Exercise objective
Within the data that follows, set down exactly the lines from the one containing "在数周的工作之后签入代码往往" through the one containing "- **openzeppelin** for", both ends included.

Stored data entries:
Start of Block

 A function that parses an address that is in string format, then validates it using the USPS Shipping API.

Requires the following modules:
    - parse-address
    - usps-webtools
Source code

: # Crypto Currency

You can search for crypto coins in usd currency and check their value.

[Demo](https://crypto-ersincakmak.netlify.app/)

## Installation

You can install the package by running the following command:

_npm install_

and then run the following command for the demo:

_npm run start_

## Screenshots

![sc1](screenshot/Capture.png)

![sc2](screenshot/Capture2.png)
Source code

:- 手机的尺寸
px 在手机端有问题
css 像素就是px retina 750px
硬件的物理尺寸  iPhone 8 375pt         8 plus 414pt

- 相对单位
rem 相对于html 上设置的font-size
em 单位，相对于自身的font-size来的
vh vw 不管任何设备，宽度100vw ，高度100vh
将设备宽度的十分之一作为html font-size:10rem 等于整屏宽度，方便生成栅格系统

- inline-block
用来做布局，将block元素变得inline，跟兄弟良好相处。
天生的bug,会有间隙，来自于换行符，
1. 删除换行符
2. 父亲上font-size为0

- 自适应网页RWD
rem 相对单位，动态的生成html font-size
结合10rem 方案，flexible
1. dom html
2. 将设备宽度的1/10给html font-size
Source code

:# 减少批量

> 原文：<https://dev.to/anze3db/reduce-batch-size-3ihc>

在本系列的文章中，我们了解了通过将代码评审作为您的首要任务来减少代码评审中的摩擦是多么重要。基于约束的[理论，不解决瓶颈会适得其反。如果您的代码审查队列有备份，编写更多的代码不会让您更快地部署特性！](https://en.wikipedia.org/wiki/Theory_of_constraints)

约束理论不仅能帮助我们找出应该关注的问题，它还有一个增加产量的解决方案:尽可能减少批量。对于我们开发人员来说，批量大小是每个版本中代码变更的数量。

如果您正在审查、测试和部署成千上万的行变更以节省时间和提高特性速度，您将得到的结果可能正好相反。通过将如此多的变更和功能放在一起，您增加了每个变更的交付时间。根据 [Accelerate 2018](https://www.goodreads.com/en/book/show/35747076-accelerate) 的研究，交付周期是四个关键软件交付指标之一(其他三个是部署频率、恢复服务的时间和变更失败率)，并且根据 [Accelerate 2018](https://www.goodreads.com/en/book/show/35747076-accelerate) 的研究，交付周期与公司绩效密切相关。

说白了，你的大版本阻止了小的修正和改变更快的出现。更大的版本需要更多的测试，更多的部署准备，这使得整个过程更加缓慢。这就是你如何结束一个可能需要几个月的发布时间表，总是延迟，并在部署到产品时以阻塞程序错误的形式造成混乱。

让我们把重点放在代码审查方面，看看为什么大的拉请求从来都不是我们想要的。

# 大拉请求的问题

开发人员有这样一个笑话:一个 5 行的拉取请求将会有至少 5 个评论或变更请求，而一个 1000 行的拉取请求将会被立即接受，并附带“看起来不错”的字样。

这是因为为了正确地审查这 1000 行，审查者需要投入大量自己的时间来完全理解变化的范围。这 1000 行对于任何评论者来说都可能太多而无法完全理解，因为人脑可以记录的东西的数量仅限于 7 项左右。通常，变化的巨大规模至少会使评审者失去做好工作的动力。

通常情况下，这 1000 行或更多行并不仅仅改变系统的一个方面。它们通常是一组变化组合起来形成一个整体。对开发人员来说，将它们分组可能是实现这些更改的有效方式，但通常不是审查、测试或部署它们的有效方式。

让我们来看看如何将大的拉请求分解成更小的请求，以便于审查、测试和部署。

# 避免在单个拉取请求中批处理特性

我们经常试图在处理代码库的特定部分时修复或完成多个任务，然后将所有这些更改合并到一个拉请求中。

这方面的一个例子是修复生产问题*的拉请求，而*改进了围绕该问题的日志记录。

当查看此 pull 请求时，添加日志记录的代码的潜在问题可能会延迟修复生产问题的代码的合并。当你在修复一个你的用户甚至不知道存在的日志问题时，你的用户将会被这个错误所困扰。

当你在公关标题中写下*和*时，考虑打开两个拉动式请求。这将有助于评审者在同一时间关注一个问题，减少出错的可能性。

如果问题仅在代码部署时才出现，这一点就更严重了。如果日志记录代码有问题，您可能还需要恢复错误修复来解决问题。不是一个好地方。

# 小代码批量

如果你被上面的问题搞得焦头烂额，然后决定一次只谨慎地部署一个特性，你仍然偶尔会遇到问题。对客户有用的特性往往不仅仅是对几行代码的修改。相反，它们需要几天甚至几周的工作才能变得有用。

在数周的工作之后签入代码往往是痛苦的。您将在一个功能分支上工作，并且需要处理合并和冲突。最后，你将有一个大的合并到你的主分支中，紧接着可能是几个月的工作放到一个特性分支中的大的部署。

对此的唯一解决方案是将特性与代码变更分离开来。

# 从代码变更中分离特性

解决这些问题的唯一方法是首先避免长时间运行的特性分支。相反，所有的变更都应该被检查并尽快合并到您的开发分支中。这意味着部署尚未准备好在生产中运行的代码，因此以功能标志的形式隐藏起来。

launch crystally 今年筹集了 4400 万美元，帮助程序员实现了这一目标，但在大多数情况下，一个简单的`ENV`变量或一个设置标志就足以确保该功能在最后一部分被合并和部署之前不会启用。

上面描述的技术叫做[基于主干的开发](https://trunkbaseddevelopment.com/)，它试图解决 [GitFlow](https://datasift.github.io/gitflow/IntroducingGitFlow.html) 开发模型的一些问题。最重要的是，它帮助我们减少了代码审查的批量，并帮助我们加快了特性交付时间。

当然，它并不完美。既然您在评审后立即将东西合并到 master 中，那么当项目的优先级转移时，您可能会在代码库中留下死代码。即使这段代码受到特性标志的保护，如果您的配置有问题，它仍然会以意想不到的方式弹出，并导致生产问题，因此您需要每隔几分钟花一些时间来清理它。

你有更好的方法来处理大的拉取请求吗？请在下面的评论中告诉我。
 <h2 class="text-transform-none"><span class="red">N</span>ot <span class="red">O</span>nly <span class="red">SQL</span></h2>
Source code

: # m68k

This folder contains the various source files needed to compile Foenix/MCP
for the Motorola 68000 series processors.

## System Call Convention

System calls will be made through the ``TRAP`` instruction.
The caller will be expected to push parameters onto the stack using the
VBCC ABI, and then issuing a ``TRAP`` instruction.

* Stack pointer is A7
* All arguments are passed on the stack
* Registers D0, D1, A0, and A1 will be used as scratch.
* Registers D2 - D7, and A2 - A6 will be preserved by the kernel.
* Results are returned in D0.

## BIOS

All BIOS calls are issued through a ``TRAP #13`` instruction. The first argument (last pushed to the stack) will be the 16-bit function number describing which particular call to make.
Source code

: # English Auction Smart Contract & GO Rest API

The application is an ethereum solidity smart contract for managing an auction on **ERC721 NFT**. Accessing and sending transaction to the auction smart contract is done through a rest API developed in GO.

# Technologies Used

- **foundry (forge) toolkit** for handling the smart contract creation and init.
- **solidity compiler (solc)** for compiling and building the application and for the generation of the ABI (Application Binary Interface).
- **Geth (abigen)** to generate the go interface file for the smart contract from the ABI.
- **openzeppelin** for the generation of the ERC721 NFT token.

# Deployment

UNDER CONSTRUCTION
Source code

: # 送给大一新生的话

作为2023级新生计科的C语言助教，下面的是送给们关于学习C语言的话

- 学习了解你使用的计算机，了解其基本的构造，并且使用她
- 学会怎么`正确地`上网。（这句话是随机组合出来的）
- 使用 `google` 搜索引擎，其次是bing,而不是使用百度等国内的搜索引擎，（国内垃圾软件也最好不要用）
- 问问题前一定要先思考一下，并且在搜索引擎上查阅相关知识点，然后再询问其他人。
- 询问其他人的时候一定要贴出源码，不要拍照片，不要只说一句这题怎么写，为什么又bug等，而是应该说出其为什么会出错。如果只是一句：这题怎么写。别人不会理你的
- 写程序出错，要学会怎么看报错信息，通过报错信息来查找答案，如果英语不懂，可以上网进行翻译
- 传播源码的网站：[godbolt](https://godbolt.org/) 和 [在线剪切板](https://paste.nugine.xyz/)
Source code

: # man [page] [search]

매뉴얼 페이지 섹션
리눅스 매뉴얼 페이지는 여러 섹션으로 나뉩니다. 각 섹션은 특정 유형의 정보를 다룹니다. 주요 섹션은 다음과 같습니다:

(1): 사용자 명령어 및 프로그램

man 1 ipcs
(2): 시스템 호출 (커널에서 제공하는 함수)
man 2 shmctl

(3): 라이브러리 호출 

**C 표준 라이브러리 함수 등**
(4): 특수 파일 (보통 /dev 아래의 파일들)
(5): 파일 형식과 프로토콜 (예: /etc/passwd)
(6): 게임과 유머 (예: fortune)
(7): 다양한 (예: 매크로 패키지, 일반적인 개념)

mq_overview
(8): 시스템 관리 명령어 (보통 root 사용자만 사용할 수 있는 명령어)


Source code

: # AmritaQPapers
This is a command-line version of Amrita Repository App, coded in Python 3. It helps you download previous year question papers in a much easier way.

End of Block

Solution to this problem
在数周的工作之后签入代码往往是痛苦的。您将在一个功能分支上工作，并且需要处理合并和冲突。最后，你将有一个大的合并到你的主分支中，紧接着可能是几个月的工作放到一个特性分支中的大的部署。

对此的唯一解决方案是将特性与代码变更分离开来。

# 从代码变更中分离特性

解决这些问题的唯一方法是首先避免长时间运行的特性分支。相反，所有的变更都应该被检查并尽快合并到您的开发分支中。这意味着部署尚未准备好在生产中运行的代码，因此以功能标志的形式隐藏起来。

launch crystally 今年筹集了 4400 万美元，帮助程序员实现了这一目标，但在大多数情况下，一个简单的`ENV`变量或一个设置标志就足以确保该功能在最后一部分被合并和部署之前不会启用。

上面描述的技术叫做[基于主干的开发](https://trunkbaseddevelopment.com/)，它试图解决 [GitFlow](https://datasift.github.io/gitflow/IntroducingGitFlow.html) 开发模型的一些问题。最重要的是，它帮助我们减少了代码审查的批量，并帮助我们加快了特性交付时间。

当然，它并不完美。既然您在评审后立即将东西合并到 master 中，那么当项目的优先级转移时，您可能会在代码库中留下死代码。即使这段代码受到特性标志的保护，如果您的配置有问题，它仍然会以意想不到的方式弹出，并导致生产问题，因此您需要每隔几分钟花一些时间来清理它。

你有更好的方法来处理大的拉取请求吗？请在下面的评论中告诉我。
 <h2 class="text-transform-none"><span class="red">N</span>ot <span class="red">O</span>nly <span class="red">SQL</span></h2>
Source code

: # m68k

This folder contains the various source files needed to compile Foenix/MCP
for the Motorola 68000 series processors.

## System Call Convention

System calls will be made through the ``TRAP`` instruction.
The caller will be expected to push parameters onto the stack using the
VBCC ABI, and then issuing a ``TRAP`` instruction.

* Stack pointer is A7
* All arguments are passed on the stack
* Registers D0, D1, A0, and A1 will be used as scratch.
* Registers D2 - D7, and A2 - A6 will be preserved by the kernel.
* Results are returned in D0.

## BIOS

All BIOS calls are issued through a ``TRAP #13`` instruction. The first argument (last pushed to the stack) will be the 16-bit function number describing which particular call to make.
Source code

: # English Auction Smart Contract & GO Rest API

The application is an ethereum solidity smart contract for managing an auction on **ERC721 NFT**. Accessing and sending transaction to the auction smart contract is done through a rest API developed in GO.

# Technologies Used

- **foundry (forge) toolkit** for handling the smart contract creation and init.
- **solidity compiler (solc)** for compiling and building the application and for the generation of the ABI (Application Binary Interface).
- **Geth (abigen)** to generate the go interface file for the smart contract from the ABI.
- **openzeppelin** for the generation of the ERC721 NFT token.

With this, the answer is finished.